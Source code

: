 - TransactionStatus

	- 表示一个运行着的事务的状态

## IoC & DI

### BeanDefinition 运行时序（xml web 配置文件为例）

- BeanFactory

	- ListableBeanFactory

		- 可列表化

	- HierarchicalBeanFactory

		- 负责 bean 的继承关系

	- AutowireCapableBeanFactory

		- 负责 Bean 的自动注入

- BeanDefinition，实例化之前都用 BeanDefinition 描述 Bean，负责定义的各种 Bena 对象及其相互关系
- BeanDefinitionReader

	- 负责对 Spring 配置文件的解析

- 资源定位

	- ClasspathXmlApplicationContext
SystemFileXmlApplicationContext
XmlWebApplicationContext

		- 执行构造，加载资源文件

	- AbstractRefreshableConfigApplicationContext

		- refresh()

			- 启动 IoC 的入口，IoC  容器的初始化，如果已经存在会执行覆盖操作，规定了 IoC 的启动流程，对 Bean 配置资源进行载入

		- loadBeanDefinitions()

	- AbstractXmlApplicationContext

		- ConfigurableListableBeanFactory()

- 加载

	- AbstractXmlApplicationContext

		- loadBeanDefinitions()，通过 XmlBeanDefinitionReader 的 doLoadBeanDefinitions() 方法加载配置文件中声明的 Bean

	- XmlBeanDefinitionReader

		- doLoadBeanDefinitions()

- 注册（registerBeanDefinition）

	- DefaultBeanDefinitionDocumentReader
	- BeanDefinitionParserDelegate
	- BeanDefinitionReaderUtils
· · · · · · ·
> [TASK REQUIREMENTS] Within the listing above, find every line containing the string "XmlBeanDefinitionReader" and return it.

> [SOLVED PROBLEM]
		- loadBeanDefinitions()，通过 XmlBeanDefinitionReader 的 doLoadBeanDefinitions() 方法加载配置文件中声明的 Bean
	- XmlBeanDefinitionReader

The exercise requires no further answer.